Personal information
- Full name: Clara Rønde Haugaard Bang
- Born: 30 April 2004 (age 22) Skanderborg, Denmark
- Nationality: Danish
- Height: 1.76 m (5 ft 9 in)
- Playing position: Right back

Club information
- Current club: Nykøbing Falster Håndboldklub
- Number: 3

Youth career
- Years: Team
- 2020–2023: Skanderborg Håndbold

Senior clubs
- Years: Team
- 2023–2025: Skanderborg Håndbold
- 2025–: Nykøbing Falster Håndboldklub

National team ^{1}
- Years: Team / Apps / (Gls)
- 2025–: Denmark / 6 / (6)

= Clara Bang =

Danish handball player (born 2004)

Clara Rønde Haugaard Bang (born 30 April 2004) is a Danish female handball player for Nykøbing Falster Håndboldklub and the Danish national team.
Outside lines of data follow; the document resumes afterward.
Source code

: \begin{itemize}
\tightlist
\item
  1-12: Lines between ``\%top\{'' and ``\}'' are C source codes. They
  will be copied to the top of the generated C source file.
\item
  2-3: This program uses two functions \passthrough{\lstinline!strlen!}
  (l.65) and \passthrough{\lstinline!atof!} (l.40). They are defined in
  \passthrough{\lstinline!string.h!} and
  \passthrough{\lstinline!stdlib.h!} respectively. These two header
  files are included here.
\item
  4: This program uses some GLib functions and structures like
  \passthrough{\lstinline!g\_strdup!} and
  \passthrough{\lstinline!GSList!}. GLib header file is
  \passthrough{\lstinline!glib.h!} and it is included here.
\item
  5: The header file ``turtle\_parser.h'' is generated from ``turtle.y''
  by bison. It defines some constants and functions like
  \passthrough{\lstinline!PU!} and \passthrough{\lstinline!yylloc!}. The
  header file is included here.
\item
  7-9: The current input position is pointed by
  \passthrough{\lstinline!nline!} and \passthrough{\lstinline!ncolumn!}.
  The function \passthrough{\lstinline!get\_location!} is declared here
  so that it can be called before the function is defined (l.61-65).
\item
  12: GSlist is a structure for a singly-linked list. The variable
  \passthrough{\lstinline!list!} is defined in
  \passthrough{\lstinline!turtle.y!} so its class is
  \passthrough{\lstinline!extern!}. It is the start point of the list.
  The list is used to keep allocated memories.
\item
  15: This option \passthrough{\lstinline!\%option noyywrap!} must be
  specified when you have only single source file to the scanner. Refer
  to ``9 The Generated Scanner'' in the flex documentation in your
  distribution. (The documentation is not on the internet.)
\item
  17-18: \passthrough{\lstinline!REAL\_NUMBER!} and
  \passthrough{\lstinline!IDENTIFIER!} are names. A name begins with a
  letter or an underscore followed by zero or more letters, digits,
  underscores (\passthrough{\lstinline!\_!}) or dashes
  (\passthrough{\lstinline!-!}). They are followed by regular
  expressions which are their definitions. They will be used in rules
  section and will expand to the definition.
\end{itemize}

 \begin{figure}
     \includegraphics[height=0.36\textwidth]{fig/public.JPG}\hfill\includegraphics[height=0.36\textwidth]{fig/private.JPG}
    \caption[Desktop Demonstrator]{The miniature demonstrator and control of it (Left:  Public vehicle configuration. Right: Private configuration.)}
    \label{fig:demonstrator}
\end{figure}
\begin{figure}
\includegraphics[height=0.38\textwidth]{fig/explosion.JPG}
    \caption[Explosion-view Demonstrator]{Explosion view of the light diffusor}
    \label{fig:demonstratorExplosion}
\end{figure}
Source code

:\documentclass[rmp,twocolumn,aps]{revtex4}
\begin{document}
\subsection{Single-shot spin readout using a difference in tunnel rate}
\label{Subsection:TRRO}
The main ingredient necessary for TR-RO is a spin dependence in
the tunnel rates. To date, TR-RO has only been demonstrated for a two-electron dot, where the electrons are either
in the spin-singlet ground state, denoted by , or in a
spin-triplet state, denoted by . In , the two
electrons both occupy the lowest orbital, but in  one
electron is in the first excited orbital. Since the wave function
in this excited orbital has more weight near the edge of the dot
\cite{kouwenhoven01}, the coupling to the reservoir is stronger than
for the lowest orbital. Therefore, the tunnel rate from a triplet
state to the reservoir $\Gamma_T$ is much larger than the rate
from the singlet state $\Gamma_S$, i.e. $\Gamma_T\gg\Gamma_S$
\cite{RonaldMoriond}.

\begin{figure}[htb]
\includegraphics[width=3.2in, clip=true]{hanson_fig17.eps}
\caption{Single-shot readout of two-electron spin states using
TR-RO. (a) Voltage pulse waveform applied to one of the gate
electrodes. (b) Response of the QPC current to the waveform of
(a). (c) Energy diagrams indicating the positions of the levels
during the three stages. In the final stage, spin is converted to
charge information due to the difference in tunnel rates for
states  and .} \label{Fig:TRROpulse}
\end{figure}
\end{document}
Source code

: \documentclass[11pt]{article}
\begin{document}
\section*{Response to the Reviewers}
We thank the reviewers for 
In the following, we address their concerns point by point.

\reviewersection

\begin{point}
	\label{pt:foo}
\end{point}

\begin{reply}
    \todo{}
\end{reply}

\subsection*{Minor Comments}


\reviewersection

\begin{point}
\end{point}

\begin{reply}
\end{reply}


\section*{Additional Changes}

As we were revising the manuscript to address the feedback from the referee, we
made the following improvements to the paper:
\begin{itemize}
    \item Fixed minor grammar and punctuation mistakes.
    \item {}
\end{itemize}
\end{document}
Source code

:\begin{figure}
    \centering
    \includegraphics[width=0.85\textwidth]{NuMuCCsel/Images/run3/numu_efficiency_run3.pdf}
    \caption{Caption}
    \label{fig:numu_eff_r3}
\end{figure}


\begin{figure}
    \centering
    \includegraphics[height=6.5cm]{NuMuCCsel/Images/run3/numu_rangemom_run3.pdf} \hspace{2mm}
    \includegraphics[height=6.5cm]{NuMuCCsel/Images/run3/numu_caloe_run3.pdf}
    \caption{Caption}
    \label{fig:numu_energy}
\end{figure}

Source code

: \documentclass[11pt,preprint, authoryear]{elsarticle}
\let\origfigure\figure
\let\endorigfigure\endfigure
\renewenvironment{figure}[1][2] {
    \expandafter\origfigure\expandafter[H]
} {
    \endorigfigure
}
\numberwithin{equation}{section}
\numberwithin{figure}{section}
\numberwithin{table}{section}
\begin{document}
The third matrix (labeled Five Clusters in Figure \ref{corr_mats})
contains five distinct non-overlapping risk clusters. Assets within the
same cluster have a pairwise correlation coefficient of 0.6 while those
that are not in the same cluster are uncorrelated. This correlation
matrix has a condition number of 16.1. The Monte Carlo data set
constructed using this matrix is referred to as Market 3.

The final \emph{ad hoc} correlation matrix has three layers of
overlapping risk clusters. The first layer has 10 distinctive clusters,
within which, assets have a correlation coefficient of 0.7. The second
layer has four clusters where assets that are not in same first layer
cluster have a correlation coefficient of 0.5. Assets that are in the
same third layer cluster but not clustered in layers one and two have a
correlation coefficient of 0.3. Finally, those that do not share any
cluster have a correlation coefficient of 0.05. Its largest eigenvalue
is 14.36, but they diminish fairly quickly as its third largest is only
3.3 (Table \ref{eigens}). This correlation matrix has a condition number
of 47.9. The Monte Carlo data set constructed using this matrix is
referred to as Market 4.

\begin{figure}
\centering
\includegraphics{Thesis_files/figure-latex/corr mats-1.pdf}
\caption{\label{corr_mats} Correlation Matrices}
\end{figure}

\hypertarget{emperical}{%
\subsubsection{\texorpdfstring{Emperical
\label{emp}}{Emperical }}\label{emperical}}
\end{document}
She has played at Skanderborg Håndbold since she was four years old. In 2023 she made her debut for the first team. In the 2024–25 season she became a regular part of the team, and even became a starter on the right back position. In 2025 she joined Nykøbing Falster Håndboldklub on a two-year contract.

In October 2024, she was selected for the Danish national team for the Posten Cup 2024 in Larvik. However, Bang didn't play due to small injury complications. She was also part of the extended Danish squad for the 2024 European Women's Handball Championship, but was not included in the final selection.